Within the records below, how many lines hold the string "other"? State that number and nothing else.
(Beginning of Data extract)
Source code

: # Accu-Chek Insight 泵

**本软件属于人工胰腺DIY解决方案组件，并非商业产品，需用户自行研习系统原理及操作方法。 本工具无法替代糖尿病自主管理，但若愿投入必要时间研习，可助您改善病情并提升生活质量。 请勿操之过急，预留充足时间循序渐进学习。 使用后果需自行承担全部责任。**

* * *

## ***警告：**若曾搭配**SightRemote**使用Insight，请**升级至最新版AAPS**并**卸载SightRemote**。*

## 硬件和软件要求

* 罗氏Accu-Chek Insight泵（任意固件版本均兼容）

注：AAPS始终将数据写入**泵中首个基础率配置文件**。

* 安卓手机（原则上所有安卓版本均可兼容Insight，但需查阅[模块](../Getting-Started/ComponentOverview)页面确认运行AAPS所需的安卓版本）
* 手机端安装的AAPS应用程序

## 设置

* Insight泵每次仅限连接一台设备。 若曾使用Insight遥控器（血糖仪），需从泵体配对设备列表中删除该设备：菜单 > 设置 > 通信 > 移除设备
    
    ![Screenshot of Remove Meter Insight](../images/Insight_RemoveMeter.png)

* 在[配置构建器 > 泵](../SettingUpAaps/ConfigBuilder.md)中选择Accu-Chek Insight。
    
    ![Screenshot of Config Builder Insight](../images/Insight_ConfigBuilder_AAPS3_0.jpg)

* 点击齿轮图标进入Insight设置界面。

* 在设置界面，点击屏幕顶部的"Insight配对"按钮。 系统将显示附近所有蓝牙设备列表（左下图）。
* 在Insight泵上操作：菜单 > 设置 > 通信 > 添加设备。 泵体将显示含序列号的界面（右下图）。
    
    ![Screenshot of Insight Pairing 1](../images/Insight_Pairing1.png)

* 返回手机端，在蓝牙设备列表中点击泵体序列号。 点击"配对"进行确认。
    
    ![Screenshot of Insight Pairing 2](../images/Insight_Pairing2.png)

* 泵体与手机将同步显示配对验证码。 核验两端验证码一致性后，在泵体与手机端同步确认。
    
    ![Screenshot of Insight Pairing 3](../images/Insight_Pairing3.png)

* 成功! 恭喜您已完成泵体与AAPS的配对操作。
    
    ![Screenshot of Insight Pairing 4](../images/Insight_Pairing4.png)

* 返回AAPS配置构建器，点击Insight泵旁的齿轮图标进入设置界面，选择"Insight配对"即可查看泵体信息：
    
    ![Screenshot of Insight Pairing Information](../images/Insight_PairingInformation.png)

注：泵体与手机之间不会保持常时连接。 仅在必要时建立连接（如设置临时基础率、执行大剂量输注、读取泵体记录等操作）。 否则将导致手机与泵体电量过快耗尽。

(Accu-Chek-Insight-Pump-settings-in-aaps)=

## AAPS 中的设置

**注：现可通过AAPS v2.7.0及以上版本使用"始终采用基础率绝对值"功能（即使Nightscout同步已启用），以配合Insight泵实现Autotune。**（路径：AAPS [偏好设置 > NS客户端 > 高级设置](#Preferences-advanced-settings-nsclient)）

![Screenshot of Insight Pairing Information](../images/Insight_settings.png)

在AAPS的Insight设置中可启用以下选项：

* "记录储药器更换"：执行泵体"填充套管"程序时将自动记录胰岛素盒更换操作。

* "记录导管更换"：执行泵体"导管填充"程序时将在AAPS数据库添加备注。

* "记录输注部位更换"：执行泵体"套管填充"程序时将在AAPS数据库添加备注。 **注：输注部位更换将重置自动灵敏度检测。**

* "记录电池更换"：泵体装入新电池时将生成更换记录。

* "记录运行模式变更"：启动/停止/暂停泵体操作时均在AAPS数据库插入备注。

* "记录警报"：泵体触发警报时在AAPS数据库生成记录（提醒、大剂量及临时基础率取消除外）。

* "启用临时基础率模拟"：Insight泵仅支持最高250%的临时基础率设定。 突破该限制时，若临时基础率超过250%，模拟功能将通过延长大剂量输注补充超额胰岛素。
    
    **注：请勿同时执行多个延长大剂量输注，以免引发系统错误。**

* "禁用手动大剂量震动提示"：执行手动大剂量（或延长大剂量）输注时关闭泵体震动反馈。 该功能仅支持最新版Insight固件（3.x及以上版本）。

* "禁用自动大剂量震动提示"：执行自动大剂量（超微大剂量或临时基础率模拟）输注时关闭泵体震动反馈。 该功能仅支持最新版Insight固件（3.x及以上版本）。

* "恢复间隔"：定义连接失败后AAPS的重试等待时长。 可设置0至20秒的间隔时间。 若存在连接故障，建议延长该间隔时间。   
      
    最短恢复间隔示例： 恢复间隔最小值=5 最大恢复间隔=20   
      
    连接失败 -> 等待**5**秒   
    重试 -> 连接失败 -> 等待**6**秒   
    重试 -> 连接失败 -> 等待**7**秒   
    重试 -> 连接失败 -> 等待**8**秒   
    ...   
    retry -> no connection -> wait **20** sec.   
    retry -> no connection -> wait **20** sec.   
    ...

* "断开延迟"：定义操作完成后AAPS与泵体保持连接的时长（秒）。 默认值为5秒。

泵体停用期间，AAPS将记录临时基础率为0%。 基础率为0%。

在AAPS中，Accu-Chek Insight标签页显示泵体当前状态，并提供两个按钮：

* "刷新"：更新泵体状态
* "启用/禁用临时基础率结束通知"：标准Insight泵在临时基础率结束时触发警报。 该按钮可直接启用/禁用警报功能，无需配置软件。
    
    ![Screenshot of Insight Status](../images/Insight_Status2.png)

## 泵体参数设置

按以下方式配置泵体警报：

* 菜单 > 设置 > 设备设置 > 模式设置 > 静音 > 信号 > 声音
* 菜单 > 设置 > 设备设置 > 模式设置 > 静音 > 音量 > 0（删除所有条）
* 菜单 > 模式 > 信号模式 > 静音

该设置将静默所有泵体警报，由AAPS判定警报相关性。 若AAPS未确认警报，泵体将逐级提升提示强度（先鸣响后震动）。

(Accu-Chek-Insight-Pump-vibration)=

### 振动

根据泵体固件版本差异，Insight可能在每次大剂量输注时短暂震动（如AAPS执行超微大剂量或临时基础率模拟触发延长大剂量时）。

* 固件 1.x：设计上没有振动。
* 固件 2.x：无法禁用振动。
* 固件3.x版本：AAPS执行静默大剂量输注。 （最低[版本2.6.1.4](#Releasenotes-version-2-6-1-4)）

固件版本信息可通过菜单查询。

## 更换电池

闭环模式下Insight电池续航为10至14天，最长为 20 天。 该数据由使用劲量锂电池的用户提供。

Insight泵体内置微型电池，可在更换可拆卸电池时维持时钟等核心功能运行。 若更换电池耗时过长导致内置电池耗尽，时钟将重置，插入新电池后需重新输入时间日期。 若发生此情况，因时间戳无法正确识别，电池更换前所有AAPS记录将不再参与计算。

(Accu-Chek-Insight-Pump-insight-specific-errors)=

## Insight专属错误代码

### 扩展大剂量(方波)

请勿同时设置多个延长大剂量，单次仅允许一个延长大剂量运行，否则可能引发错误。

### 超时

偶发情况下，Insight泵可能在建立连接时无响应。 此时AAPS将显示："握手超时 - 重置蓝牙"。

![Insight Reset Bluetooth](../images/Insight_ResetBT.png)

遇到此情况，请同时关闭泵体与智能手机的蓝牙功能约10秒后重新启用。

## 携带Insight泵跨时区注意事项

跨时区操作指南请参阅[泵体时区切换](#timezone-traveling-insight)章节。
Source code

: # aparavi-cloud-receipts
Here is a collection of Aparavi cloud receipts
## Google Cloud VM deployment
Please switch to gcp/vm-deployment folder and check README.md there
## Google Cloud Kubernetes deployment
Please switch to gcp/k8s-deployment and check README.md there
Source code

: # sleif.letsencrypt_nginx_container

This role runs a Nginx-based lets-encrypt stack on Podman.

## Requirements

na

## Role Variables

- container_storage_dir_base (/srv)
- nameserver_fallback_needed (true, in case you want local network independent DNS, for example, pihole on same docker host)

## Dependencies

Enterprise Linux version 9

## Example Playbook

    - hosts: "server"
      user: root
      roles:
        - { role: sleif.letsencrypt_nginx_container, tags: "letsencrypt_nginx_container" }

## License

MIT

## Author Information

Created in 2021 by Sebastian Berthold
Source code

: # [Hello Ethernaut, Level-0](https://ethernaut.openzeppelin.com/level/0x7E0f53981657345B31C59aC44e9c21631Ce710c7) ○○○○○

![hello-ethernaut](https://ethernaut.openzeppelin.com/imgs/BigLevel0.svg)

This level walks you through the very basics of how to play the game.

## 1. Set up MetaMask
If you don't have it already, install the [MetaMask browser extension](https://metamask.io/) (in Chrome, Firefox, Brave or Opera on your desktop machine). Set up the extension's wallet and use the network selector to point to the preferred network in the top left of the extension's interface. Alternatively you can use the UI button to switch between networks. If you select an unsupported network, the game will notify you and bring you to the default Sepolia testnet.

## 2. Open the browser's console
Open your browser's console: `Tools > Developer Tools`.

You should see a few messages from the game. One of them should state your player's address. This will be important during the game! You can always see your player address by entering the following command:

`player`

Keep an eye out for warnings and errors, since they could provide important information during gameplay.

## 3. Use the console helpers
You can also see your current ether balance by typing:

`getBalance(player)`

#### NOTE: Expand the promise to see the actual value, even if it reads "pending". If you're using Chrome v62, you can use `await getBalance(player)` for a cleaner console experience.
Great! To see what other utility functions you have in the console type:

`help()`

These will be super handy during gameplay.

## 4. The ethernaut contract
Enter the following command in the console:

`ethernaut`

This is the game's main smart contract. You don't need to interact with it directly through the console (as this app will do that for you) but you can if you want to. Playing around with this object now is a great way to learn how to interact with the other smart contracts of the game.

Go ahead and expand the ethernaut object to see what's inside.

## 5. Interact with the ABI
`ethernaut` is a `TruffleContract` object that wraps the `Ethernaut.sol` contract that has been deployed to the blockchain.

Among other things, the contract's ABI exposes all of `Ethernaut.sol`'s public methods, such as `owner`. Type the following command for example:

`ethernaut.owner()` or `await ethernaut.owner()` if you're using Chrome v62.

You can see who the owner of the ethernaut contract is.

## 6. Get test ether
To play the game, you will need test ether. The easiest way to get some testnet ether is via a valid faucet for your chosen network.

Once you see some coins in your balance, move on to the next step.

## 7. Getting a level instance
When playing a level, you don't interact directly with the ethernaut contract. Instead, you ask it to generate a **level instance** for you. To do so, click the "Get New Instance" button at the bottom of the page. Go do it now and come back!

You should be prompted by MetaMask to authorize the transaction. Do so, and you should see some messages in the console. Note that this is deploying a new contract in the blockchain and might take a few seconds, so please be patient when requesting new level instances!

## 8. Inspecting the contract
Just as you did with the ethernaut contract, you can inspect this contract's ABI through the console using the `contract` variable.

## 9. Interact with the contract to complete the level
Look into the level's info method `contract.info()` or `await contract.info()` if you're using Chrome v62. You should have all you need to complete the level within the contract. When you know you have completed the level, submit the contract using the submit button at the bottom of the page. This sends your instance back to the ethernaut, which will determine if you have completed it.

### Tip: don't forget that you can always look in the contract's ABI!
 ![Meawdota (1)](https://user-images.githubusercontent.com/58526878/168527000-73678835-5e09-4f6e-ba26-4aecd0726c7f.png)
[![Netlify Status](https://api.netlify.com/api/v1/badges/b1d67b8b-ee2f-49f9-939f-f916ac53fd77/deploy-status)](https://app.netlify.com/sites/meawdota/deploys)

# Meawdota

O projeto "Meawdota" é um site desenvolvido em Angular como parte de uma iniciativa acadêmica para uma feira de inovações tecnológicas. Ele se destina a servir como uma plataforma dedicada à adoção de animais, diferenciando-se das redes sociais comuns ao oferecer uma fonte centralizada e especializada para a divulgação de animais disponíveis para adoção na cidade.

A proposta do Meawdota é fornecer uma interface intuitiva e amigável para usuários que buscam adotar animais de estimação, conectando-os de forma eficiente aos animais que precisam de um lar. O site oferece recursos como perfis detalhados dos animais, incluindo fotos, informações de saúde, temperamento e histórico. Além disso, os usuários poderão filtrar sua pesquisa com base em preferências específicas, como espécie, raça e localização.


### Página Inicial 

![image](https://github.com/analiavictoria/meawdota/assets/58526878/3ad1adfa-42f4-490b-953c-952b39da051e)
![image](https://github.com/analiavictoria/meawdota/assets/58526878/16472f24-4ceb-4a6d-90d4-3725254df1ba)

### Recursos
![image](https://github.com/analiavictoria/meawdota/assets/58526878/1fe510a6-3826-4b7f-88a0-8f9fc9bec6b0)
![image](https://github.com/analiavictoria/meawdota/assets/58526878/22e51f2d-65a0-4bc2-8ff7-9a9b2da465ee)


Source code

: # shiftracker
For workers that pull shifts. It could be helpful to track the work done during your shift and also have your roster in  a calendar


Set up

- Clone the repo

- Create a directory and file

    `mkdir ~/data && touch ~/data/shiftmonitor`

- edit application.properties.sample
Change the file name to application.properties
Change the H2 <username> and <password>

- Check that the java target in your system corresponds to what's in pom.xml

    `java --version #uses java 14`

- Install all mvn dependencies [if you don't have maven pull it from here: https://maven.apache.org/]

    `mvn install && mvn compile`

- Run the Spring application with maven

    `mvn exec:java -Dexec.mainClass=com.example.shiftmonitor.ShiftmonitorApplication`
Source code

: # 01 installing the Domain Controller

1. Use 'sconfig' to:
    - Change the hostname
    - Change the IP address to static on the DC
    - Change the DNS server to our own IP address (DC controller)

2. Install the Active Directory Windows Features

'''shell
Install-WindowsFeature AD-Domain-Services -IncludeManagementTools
(End of Data extract)
» Exercise result
3